Esta vez son los nombres nuevos los que dominan la competencia, y entre ellos está el cineasta ruso Kirill Serebrenikov, nacido en 1969, que estrenó en la competencia de Cannes su octavo largometraje, titulado Leto (Verano).

Serebrenikov no pudo llegar al festival porque está preso en Moscú a causa de su oposición al régimen de Vladimir Putin. Su asiento quedó vacío en la función de gala de ‘Leto’, en el Gran Theatre Lumière.

Este filme ruso está basado en personajes reales y cuenta la historia de un grupo de jóvenes rockeros que viven e intentar crear buenas canciones en la opresiva Unión Soviética de los años 80.

El argumento sigue al joven Víktor Tsoi (interpretado por el coreano Teo Yoo) quien en Leningrado conoce a Mike (Roman Bilyk), un referente en la escena musical de la ciudad. Entremedio queda la novia de éste, Natasha (Irina Starshenbaum), en cuyas memorias se inspira justamente la película.

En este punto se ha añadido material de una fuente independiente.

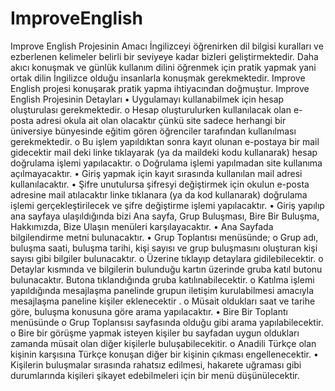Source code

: # ImproveEnglish

Improve English Projesinin Amacı
İngilizceyi öğrenirken dil bilgisi kuralları ve ezberlenen kelimeler belirli bir seviyeye kadar bizleri geliştirmektedir. Daha akıcı konuşmak ve günlük kullanım dilini öğrenmek için pratik yapmak yani ortak dilin İngilizce olduğu insanlarla konuşmak gerekmektedir. Improve English projesi konuşarak pratik yapma ihtiyacından doğmuştur.
Improve English Projesinin Detayları
•	Uygulamayı kullanabilmek için hesap oluşturulası gerekmektedir. 
o	Hesap oluşturulurken kullanılacak olan e-posta adresi okula ait olan olacaktır çünkü site sadece herhangi bir üniversiye bünyesinde eğitim gören öğrenciler tarafından kullanılması gerekmektedir.
o	 Bu işlem yapıldıktan sonra kayıt olunan e-postaya bir mail gidecektir mail deki linke tıklayarak (ya da maildeki kodu kullanarak) hesap doğrulama işlemi yapılacaktır. 
o	Doğrulama işlemi yapılmadan site kullanıma açılmayacaktır. 
•	Giriş yapmak için kayıt sırasında kullanılan mail adresi kullanılacaktır.
•	Şifre unutulursa şifresyi değiştirmek için okulun e-posta adresine mail atılacaktır linke tıklanara (ya da kod kullanarak) doğrulama işlemi gerçekleştirilecek ve şifre değiştirme işlemi yapılacaktır.
•	Giriş yapılıp ana sayfaya ulaşıldığında bizi Ana sayfa, Grup Buluşması, Bire Bir Buluşma, Hakkımızda, Bize Ulaşın menüleri karşılayacaktır.
•	Ana Sayfada bilgilendirme metni bulunacaktır.
•	Grup Toplantısı menüsünde;
o	Grup adı, buluşma saati, buluşma tarihi, kişi sayısı ve grup buluşmasını oluşturan kişi sayısı gibi bilgiler bulunacaktır.
o	Üzerine tıklayıp detaylara gidilebilecektir.
o	Detaylar kısmında ve bilgilerin bulunduğu kartın üzerinde gruba katıl butonu bulunacaktır. Butona tıklandığında gruba katılınabilecektir.
o	Katılma işlemi yapıldığında mesajlaşma panelinde grupun iletişim kurulabilmesi amacıyla mesajlaşma paneline kişiler eklenecektir .
o	Müsait oldukları saat ve tarihe göre, buluşma konusuna göre arama yapılacaktır.
•	Bire Bir Toplantı menüsünde
o	Grup Toplansısı sayfasında olduğu gibi arama yapılabilecektir.
o	Bire bir görüşme yapmak isteyen kişiler bu sayfadan uygun oldukları zamanda müsait olan diğer kişilerle buluşabilecekitir.
o	Anadili Türkçe olan kişinin karşısına Türkçe konuşan diğer bir kişinin çıkması engellenecektir.
•	Kişilerin buluşmalar sırasında rahatsız edilmesi, hakarete uğraması gibi durumlarında kişileri şikayet edebilmeleri için bir menü düşünülecektir.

Con un trabajo preciso de cámara (la película se inicia con un espectacular plano-secuencia que sigue a los músicos en su recorrido a subir a un escenario), una magnífica fotografía en blanco y negro matizada con algunos breves fragmentos en colores, y una banda sonora omnipresente en la que suenan canciones de Lou Reed, Iggy Pop y mucho new wave, ‘Leto’ exuda energía y un ansia de libertad que se siente muy contemporánea. Con el impulso del rock, la película cautiva y logra el flechazo con el espectador.

Hay secuencias muy logradas, como cuando los jóvenes músicos cantan en un teatro en el que el público -joven como ellos- es vigilado de cerca por oscuros funcionarios que no los dejan pararse ni moverse en el asiento al ritmo de la música. También es irónica la mirada sobre la estructura soviética del poder, expresada a través de una supervisora que debe asegurarse de que las letras de las canciones de los rockeros no contengan mensajes desalentadores para el ideario comunista.

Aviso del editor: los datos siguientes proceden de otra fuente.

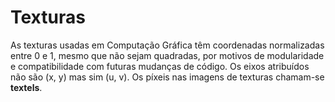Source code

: # Texturas

As texturas usadas em Computação Gráfica têm coordenadas normalizadas entre 0 e 1, mesmo que não sejam quadradas, por motivos de modularidade e compatibilidade com futuras mudanças de código. Os eixos atribuídos não são (x, y) mas sim (u, v). Os píxeis nas imagens de texturas chamam-se **textels**.<br>
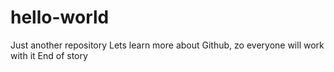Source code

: # hello-world
Just another repository
Lets learn more about Github, zo everyone will work with it
End of story
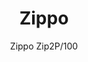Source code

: ---
designer: Pedrali R&D
description: "Zippo%20collection%20is%20composed%20by%20comfortable%20sofas%20conceived%20for%20lounge%20and%20informal%20meetigs%20areas.%20A%20niche%20of%20privacy%20protected%20by%20high%20sides%20that%20ensure%20a%20good%20soundproof%20capacity.%20Two%20seats%20upholstered%20sofa%20in%20polyurethane%20injected%20foam%20with%20variable%20density%20and%20steel%20tube%20frame%20%D8%2016mm.%20Height%3A%201000mm."
image_primary: img/Zippo_ZIP2P-100_02_zoom.jpg
image_secondary: img/Zippo_ZIP2P-100_01_zoom.jpg
manufacturer: Pedrali
href: https://www.pedrali.it/en/products/catalog/Chair-ZIPPO-ZIP2P-100/
subtitle: Zippo Zip2P/100
title: Zippo
image_thumb: img/Zippo_ZIP2P-100_cover.jpg
tags: 
  - pedrali
  - modular-seating
category: modular-seating
slug: /manufacturers/pedrali/modular-seating/pedrali-r-d-zippo
---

El mayor quiebre en el relato son los clips que intercala el director en medio del caminar cotidiano de los personajes, donde los hits de los ‘80 resuenan en las voces de transeúntes, viajeros del trasporte público y vecinos de a pie. Son quiebres que invitan a imaginar explosiones de libertad y alegría que en la realidad nunca se produjeron. Este recurso va generando un contrapunto de desánimo y melancolía, que invade progresivamente la película y sus personajes. Son deseos de volar y crear que pueden verse truncados por un sistema decadente y deshumanizado, que reprime primero y pregunta después.